### [Problem description]
Give back exactly the lines of the data below, starting with the line that has "Go to: _[integer](#user-content-integer)_;" and going on through the line that has "then we should define affine group literals".

### [Provided data]
------------
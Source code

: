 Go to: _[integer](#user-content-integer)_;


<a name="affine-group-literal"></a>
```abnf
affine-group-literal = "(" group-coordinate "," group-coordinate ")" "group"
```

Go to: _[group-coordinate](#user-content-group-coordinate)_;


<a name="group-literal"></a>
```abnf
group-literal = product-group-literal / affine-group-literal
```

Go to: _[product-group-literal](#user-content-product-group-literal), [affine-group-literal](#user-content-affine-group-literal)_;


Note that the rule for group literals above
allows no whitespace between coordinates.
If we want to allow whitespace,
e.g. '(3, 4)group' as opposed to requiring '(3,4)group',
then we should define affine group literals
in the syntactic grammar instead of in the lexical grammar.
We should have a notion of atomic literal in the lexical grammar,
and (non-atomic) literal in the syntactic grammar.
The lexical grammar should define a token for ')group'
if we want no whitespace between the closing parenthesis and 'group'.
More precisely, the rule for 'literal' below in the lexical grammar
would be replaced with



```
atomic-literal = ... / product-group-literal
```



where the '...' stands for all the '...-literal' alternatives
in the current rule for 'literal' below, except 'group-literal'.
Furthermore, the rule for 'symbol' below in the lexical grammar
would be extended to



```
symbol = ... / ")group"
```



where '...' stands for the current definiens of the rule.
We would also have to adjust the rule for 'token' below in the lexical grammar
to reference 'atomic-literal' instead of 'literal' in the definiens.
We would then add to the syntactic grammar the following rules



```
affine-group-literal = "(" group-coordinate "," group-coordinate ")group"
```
------------
### [Finished task]
: Go to: _[integer](#user-content-integer)_;


<a name="affine-group-literal"></a>
```abnf
affine-group-literal = "(" group-coordinate "," group-coordinate ")" "group"
```

Go to: _[group-coordinate](#user-content-group-coordinate)_;


<a name="group-literal"></a>
```abnf
group-literal = product-group-literal / affine-group-literal
```

Go to: _[product-group-literal](#user-content-product-group-literal), [affine-group-literal](#user-content-affine-group-literal)_;


Note that the rule for group literals above
allows no whitespace between coordinates.
If we want to allow whitespace,
e.g. '(3, 4)group' as opposed to requiring '(3,4)group',
then we should define affine group literals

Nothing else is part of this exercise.